Argentina, Humor, Stories, Trips

First of all we won’t talk about Day One.

After I finish this I’ll pack up my computer, schlep down eight flights and head to the nearby cafe that has wifi. BTW I gave this hotel a piece of my mind before paying the bill, but I am staying. There were many factors that went into the decision. Some of them follow: I didn’t come to BA to sit in a hotel room and be on-line. Any hotels I might change to would cost at least 50% more than this one and they would be in a touristy area. This is not a touristy area, so living here and walking the streets I am taken for a Portenyo (sic — what residents of BA call themselves). I’ve been living in a cafe named “Army” where they have wifi and a marvelous menu ejecutivo — for 31.90 pesos, about $8.60 — today I had a glass of beer, marvellous rolled chicken around, mixed vegetables, all of it inside a pastry, with a huge mound of mashed potatoes, great bread with butter and cheese, flan and coffee.

So, eventually today I bought a 10-ride subway ticket for about $3.10 and went downtown. That probably didn’t go real well, since I wasn’t sure where I was going. I stumbled onto Calle Florida (luckily not literally — not like falling down the up escalator at LAX on Monday). I next stumbled onto the Movistar phone company main office where I wanted to buy a SIM card for my 2-SIM quad phone. Ah, but they told me I had to show my passport to buy it, and I had left my passport back in the hotel because BA is supposed to be so dangerous. That’s when I took the subte (subway) back to my hotel, stopped at Army for the lunch I described, and made my way back to Movistar, where for 12 pesos and a rather long bureaucratic hassle I got a BA phone number and enough money to make about 8 minutes of local calls.

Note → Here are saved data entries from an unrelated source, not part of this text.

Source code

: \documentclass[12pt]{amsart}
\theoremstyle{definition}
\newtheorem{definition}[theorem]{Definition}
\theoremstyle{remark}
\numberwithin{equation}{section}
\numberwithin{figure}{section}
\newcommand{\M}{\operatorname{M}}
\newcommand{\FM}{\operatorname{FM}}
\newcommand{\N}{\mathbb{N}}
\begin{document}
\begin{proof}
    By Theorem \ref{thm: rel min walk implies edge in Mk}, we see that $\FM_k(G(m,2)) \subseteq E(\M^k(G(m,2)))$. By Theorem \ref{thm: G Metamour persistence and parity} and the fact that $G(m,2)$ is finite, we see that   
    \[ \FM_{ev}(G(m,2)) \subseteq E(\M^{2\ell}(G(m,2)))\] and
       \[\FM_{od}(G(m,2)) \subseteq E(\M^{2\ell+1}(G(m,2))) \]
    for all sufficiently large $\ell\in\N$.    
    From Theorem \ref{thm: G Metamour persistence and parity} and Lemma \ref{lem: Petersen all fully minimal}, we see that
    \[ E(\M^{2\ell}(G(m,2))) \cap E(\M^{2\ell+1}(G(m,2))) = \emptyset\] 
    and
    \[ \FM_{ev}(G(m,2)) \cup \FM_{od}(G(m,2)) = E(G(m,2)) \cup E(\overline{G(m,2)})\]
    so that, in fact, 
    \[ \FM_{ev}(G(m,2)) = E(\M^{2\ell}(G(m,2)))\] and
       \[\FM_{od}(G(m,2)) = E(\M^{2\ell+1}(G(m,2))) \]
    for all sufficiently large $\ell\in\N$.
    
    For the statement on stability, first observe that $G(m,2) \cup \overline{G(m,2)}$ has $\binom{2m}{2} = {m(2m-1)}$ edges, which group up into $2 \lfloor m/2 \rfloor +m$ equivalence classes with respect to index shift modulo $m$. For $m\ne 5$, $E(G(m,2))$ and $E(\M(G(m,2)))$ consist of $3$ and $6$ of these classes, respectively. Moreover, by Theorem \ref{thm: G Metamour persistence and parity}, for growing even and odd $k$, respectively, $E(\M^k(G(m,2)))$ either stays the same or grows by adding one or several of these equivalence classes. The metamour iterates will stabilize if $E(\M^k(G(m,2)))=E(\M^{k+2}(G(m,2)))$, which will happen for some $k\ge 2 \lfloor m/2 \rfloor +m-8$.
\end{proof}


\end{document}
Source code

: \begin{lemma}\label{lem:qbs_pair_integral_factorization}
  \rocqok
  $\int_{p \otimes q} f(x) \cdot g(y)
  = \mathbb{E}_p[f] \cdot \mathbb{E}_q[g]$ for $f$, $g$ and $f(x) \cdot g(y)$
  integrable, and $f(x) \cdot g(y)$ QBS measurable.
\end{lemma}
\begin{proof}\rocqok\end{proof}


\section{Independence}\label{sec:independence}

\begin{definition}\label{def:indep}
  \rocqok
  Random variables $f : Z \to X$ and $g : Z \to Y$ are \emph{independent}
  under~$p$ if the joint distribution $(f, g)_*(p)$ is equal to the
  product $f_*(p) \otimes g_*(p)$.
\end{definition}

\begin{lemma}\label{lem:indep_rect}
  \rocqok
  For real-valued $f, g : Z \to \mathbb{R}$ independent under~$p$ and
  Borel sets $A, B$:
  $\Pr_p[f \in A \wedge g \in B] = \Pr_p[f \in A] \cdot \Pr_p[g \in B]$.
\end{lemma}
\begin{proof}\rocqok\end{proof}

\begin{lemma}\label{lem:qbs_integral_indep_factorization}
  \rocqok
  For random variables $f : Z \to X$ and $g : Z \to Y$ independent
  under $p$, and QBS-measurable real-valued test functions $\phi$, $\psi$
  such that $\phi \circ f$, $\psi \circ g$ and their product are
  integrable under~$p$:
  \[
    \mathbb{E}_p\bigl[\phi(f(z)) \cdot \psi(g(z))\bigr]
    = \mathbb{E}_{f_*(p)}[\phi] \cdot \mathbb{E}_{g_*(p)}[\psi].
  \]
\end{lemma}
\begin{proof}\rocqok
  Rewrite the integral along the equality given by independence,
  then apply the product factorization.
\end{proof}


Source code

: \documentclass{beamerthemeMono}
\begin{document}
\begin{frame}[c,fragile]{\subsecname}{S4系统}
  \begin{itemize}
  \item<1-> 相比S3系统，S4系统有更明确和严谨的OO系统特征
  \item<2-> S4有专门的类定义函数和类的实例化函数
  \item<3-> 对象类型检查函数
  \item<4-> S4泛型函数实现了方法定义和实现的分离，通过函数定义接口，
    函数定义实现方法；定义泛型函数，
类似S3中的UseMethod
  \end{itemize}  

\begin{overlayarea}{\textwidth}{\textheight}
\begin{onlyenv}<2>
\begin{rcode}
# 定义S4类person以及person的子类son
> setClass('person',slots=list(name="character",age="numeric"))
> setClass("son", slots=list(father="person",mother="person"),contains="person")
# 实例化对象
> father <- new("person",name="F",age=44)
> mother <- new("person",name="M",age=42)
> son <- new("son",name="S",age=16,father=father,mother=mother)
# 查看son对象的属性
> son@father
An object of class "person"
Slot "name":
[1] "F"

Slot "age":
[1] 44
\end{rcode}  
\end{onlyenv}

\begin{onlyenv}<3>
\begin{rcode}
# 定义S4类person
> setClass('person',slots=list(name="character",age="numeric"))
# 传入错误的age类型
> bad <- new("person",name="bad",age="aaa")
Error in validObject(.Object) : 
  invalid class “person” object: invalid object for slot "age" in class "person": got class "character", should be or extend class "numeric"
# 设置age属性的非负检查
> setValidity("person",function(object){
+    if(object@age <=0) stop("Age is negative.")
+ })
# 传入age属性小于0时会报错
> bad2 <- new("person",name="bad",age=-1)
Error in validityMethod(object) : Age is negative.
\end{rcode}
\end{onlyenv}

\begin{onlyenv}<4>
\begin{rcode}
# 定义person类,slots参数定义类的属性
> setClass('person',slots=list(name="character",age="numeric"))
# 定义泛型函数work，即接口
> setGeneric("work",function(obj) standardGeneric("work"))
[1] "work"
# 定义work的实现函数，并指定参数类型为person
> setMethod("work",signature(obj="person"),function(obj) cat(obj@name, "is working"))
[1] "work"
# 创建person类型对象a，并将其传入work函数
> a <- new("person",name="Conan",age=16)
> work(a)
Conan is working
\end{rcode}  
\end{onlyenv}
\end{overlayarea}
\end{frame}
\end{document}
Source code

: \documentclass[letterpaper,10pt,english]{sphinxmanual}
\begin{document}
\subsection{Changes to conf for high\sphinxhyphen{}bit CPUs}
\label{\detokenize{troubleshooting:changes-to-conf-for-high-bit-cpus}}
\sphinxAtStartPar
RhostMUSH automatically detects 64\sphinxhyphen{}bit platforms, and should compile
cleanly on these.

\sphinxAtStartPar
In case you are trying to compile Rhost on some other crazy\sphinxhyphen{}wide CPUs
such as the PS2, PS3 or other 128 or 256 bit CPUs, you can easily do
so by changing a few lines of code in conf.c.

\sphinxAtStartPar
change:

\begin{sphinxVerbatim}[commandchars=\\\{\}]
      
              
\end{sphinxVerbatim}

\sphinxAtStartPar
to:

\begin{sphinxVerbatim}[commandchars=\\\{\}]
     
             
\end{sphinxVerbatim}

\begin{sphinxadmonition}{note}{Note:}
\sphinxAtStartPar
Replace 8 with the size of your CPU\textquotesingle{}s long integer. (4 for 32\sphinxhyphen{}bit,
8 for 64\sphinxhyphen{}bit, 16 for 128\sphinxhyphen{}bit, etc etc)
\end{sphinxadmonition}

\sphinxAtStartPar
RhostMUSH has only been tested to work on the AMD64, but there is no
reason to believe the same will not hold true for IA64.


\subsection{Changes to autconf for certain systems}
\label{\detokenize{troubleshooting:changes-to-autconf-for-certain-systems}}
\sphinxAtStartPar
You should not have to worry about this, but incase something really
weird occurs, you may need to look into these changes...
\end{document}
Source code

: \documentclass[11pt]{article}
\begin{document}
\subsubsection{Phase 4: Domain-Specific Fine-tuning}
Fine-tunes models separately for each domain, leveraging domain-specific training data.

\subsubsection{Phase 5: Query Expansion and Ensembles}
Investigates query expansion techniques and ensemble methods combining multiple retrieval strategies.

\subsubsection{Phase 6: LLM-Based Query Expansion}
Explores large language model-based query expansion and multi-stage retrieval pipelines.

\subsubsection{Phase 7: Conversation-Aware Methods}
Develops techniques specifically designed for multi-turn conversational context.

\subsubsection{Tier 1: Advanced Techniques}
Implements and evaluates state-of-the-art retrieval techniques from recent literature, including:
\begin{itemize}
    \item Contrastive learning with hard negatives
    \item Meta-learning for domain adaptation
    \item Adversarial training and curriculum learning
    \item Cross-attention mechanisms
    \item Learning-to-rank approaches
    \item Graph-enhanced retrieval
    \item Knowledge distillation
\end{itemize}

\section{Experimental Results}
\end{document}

Oh well…

After that I rushed back to the double decker tourist bus place where a guide told me earlier the last bus left at 7:30. I got there at 5:50 to learn that the last bus leaves at 17:30 — 5:30. Now as I think I said I’m preparing to pack up my laptop and head to Army — too early for dinner here in BA, so I’ll have “tea” and get on-line.

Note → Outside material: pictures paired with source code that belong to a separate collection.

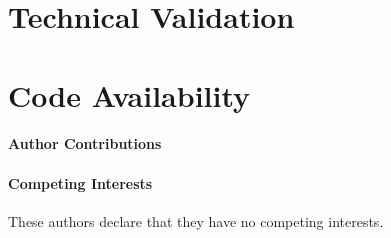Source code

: \documentclass{article}
\newcommand{\fixme}[1]{{\color{red}{\bf FIXME: #1}\color{black}}}
\begin{document}
\section*{Technical Validation}

\fixme{False discovery rate curves}

\section*{Code Availability}



\paragraph{Author Contributions}

\paragraph{Competing Interests}
These authors declare that they have no competing interests.
  
\end{document}
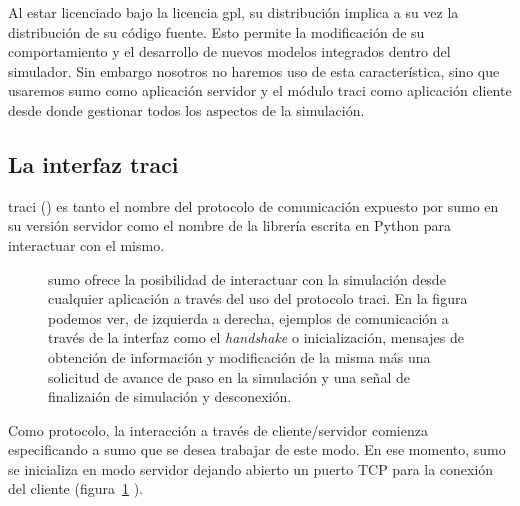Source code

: Al estar licenciado bajo la licencia \gls{gpl}, su distribución implica a su vez la distribución de su código fuente. Esto permite la modificación de su comportamiento y el desarrollo de nuevos modelos integrados dentro del simulador. Sin embargo nosotros no haremos uso de esta característica, sino que usaremos \gls{sumo} como aplicación servidor y el módulo \gls{traci} como aplicación cliente desde donde gestionar todos los aspectos de la simulación.

\subsection{La interfaz \gls{traci}}

\gls{traci} (\cite{Wegener2008}) es tanto el nombre del protocolo de comunicación expuesto por \gls{sumo} en su versión servidor como el nombre de la librería escrita en Python para interactuar con el mismo.

\begin{figure}
	\centering
	\caption{\gls{sumo} ofrece la posibilidad de interactuar con la simulación desde cualquier aplicación a través del uso del protocolo \gls{traci}. En la figura podemos ver, de izquierda a derecha, ejemplos de comunicación a través de la interfaz como el \textit{handshake} o inicialización, mensajes de obtención de información y modificación de la misma más una solicitud de avance de paso en la simulación y una señal de finalizaión de simulación y desconexión.}
	\label{fig:traci-messages}
\end{figure}

Como protocolo, la interacción a través de cliente/servidor comienza especificando a \gls{sumo} que se desea trabajar de este modo. En ese momento, \gls{sumo} se inicializa en modo servidor dejando abierto un puerto TCP para la conexión del cliente (figura~\ref{fig:traci-messages} ).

A thought or two from Army: I prefer the ancient wooden cars on the A-line subte. The windows are open and a bit of air reaches my face even though in both directions I was packed so closely into the car with a lot of strangers. When I got off I suggested to all that were left on that we do the same tomorrow, but with clothes off tomorrow. I think that would be more fun and hardly less intimate than what we all did today.

My second thought — every self-respecting tourist must put places and peoples into categories. I’ve decided that Buenos Aires is Budapest in Spanish: decaying elegance overlayed with a patina of class. One thing that struck me as strange was that even though cobble stones and coffin-sized sections of pavement were missing everywhere, even the “best areas,” the city hires persons with dustpans and little brooms to walk around sweeping up papers and cigarette butts.